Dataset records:
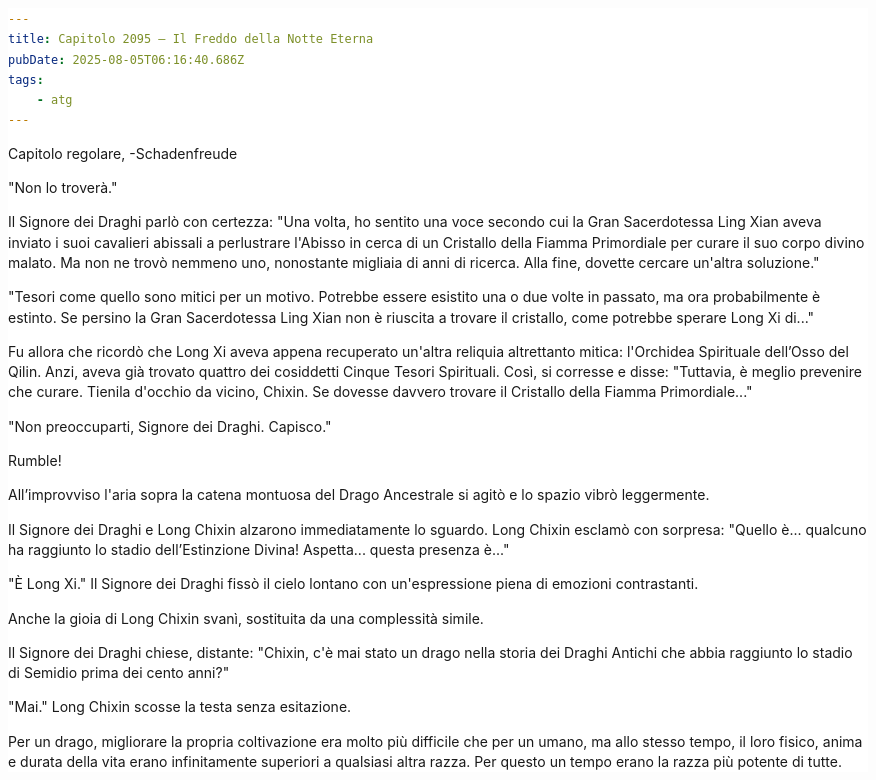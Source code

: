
 ```yaml
---
title: Capitolo 2095 – Il Freddo della Notte Eterna
pubDate: 2025-08-05T06:16:40.686Z
tags:
    - atg
---
```



Capitolo regolare,
-Schadenfreude


"Non lo troverà."


Il Signore dei Draghi parlò con certezza: "Una volta, ho sentito una voce secondo cui la Gran Sacerdotessa Ling Xian aveva inviato i suoi cavalieri abissali a perlustrare l'Abisso in cerca di un Cristallo della Fiamma Primordiale per curare il suo corpo divino malato. Ma non ne trovò nemmeno uno, nonostante migliaia di anni di ricerca. Alla fine, dovette cercare un'altra soluzione."


"Tesori come quello sono mitici per un motivo. Potrebbe essere esistito una o due volte in passato, ma ora probabilmente è estinto. Se persino la Gran Sacerdotessa Ling Xian non è riuscita a trovare il cristallo, come potrebbe sperare Long Xi di..."


Fu allora che ricordò che Long Xi aveva appena recuperato un'altra reliquia altrettanto mitica: l'Orchidea Spirituale dell’Osso del Qilin. Anzi, aveva già trovato quattro dei cosiddetti Cinque Tesori Spirituali. Così, si corresse e disse: "Tuttavia, è meglio prevenire che curare. Tienila d'occhio da vicino, Chixin. Se dovesse davvero trovare il Cristallo della Fiamma Primordiale..."


"Non preoccuparti, Signore dei Draghi. Capisco."


Rumble!


All’improvviso l'aria sopra la catena montuosa del Drago Ancestrale si agitò e lo spazio vibrò leggermente.


Il Signore dei Draghi e Long Chixin alzarono immediatamente lo sguardo. Long Chixin esclamò con sorpresa: "Quello è... qualcuno ha raggiunto lo stadio dell’Estinzione Divina! Aspetta... questa presenza è..."


"È Long Xi." Il Signore dei Draghi fissò il cielo lontano con un'espressione piena di emozioni contrastanti.


Anche la gioia di Long Chixin svanì, sostituita da una complessità simile.


Il Signore dei Draghi chiese, distante: "Chixin, c'è mai stato un drago nella storia dei Draghi Antichi che abbia raggiunto lo stadio di Semidio prima dei cento anni?"


"Mai." Long Chixin scosse la testa senza esitazione.


Per un drago, migliorare la propria coltivazione era molto più difficile che per un umano, ma allo stesso tempo, il loro fisico, anima e durata della vita erano infinitamente superiori a qualsiasi altra razza. Per questo un tempo erano la razza più potente di tutte.
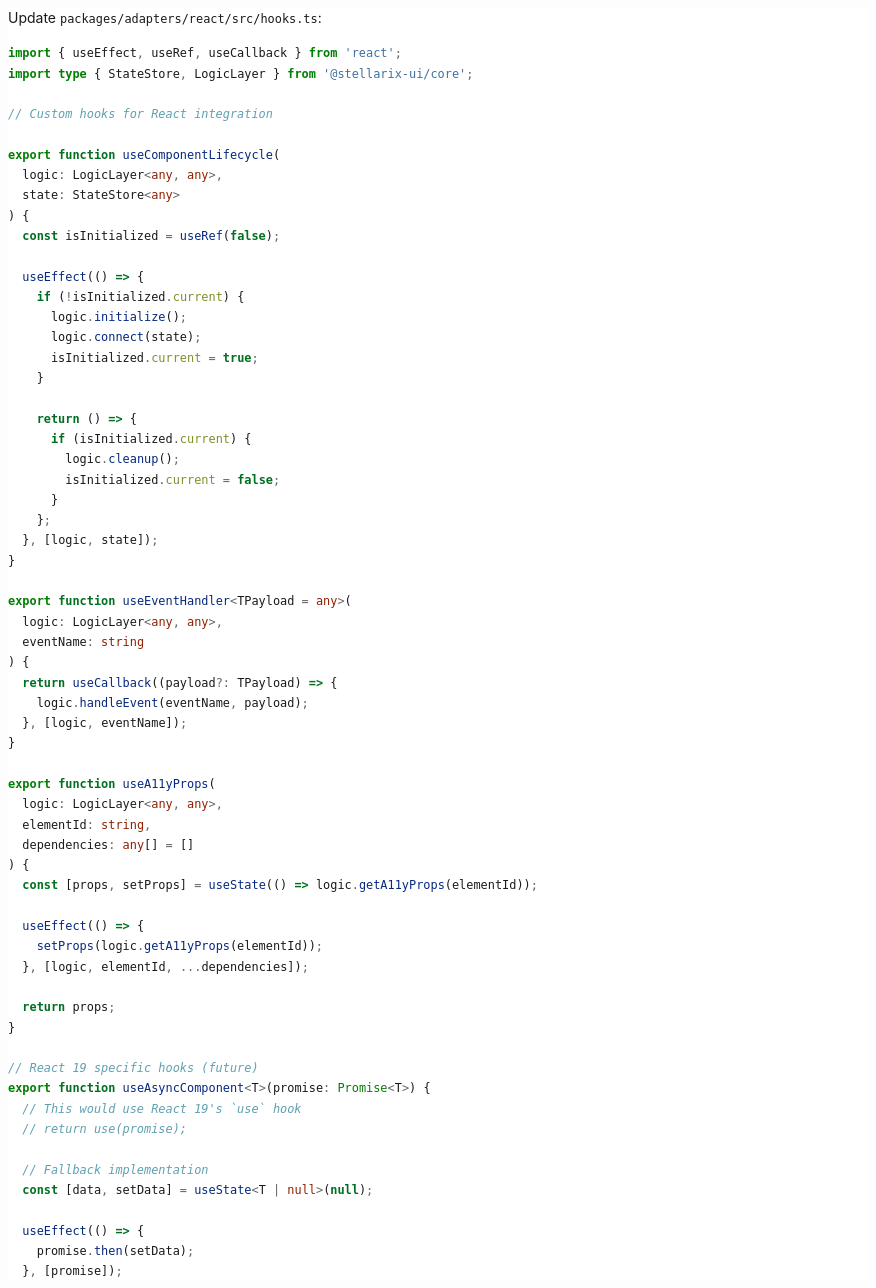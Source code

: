 Update `packages/adapters/react/src/hooks.ts`:

```typescript
import { useEffect, useRef, useCallback } from 'react';
import type { StateStore, LogicLayer } from '@stellarix-ui/core';

// Custom hooks for React integration

export function useComponentLifecycle(
  logic: LogicLayer<any, any>,
  state: StateStore<any>
) {
  const isInitialized = useRef(false);
  
  useEffect(() => {
    if (!isInitialized.current) {
      logic.initialize();
      logic.connect(state);
      isInitialized.current = true;
    }
    
    return () => {
      if (isInitialized.current) {
        logic.cleanup();
        isInitialized.current = false;
      }
    };
  }, [logic, state]);
}

export function useEventHandler<TPayload = any>(
  logic: LogicLayer<any, any>,
  eventName: string
) {
  return useCallback((payload?: TPayload) => {
    logic.handleEvent(eventName, payload);
  }, [logic, eventName]);
}

export function useA11yProps(
  logic: LogicLayer<any, any>,
  elementId: string,
  dependencies: any[] = []
) {
  const [props, setProps] = useState(() => logic.getA11yProps(elementId));
  
  useEffect(() => {
    setProps(logic.getA11yProps(elementId));
  }, [logic, elementId, ...dependencies]);
  
  return props;
}

// React 19 specific hooks (future)
export function useAsyncComponent<T>(promise: Promise<T>) {
  // This would use React 19's `use` hook
  // return use(promise);
  
  // Fallback implementation
  const [data, setData] = useState<T | null>(null);
  
  useEffect(() => {
    promise.then(setData);
  }, [promise]);
```

  [key: string]: any;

*What the task requires:* Answer with a single number, the count of lines above that contain "useRef".

*Result for this task:* 2